Verdict: Makes me bloated after several days, possibly causes acne breakouts, never use that real cheese queso recipe again


This was the one I was dreading the most in my Whole30 reintroduction, because it has the highest stakes.  Bread and pasta are my comfort foods.  I like starting out my day with oatmeal.  More critically, how can I eat cake without gluten???

Unfortunately, this was the one with the almost immediate reaction.  My midsection wasn’t just bloated after eating four slices of bread, it was distended.  It looked like I was 6-7 months pregnant when I looked in the mirror a few hours after eating.  When I poked at it, it was hard.  It was a little freaky.

But my reaction was much worse than just being extremely bloated.  After herniating a disc in my neck last year, I constantly felt at a minimum a dull ache.  During Whole30, I realized I was having days without pain.  It was great!  But then, after reintroducing gluten, my neck became very irritated.  It didn’t start getting better until a couple days after I stopped eating gluten.

I have to admit, I was a big skeptic about gluten sensitivities.  Before all of this, I did believe that Celiac Disease was a real and awful condition, but everyone who claimed gluten sensitivity but didn’t have Celiac really just wanted to lose weight.  I had lived my life eating gluten nonstop, and I’ve tested negative for a gluten allergy, so I was fine with gluten, I reckoned.  This experience has made me really think that there might be something to all the gluten sensitivity talk, and I don’t think I’ll be as dismissive and, well, condescending as I was before.  The science doesn’t really support gluten causing inflammation, with some more controlled studies pointing to FODMAPs instead.  But, I’m willing to experiment on myself more by cutting it out and seeing how I feel–after I eat 10 sheet cakes.

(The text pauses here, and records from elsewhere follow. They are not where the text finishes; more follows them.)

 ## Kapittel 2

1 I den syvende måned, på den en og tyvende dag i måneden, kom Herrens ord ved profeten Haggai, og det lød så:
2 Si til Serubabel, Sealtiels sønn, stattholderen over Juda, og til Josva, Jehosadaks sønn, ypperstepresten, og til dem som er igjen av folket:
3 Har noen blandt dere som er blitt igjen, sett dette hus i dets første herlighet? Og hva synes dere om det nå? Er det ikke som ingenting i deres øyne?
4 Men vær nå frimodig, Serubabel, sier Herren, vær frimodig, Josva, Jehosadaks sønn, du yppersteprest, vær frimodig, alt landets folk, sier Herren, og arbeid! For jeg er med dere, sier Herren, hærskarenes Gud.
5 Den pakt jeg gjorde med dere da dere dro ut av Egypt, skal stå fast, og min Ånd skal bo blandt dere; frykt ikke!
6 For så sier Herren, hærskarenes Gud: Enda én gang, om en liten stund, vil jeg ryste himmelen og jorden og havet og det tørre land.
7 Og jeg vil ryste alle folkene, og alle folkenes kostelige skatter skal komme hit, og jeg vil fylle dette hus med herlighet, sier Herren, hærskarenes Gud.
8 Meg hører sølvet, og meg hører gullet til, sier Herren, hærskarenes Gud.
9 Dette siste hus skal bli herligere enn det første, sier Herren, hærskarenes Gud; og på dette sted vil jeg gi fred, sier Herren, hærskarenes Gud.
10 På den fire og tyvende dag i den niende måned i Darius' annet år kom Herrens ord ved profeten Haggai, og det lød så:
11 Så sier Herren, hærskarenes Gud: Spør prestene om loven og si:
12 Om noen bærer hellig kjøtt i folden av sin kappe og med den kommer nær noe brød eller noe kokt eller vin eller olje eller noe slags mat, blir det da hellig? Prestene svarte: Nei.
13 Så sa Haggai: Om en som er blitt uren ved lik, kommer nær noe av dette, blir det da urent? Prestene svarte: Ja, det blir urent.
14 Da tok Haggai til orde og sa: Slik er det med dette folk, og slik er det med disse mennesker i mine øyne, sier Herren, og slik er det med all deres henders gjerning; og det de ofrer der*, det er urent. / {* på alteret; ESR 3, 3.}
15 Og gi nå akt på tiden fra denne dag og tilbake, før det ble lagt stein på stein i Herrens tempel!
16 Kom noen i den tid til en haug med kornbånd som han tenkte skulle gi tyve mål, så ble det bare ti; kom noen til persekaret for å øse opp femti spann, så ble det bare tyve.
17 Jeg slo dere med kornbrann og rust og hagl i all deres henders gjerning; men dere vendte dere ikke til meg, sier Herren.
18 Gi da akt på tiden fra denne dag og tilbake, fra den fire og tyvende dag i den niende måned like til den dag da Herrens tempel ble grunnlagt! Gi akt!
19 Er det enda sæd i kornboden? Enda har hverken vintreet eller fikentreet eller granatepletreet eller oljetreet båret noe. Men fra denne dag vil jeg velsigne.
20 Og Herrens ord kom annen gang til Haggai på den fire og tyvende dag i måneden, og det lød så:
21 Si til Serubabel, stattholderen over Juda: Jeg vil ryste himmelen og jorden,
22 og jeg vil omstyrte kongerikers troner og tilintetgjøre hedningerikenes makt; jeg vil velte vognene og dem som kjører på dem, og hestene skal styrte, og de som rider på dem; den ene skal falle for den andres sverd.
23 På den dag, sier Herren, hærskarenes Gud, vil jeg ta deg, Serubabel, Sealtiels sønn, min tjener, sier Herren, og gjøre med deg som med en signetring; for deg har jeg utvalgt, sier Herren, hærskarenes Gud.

Verdict: Correlation with inflamed joints.  Try to cut out gluten, and see if problem persists.

Was An Extended Whole30 Reintroduction Period Worth It?


Anyone can have an off day.  The reintroduction plan laid out by the Hartwigs is the right idea, but I really think you need more days where you reintroduce foods after Whole30.  Some reactions may not be immediate, some might be only apparent after longer-term consumption.

Yes, it’s a bummer to do that much more Whole30, but wouldn’t it be worse to struggle through Whole30 and then not know for sure if you really had a reaction to a certain food, or if it was just an off day?  Don’t you want to know what the effects of eating something for a longer time does to you?  After all, if you think that a food doesn’t cause any bad reactions, you’ll be reintroducing it for a long time.

I would have hated to think that all the foods had no reaction on my body, reintroduce them all, and immediately start to feel lousy.  Not taking the time to give my body more time to readjust to the foods is something I would have regretted forever.  I don’t want to do Whole30 again–I’m playing for keeps here!

If you’ve gone through the Whole30 reintroduction period, what have you found?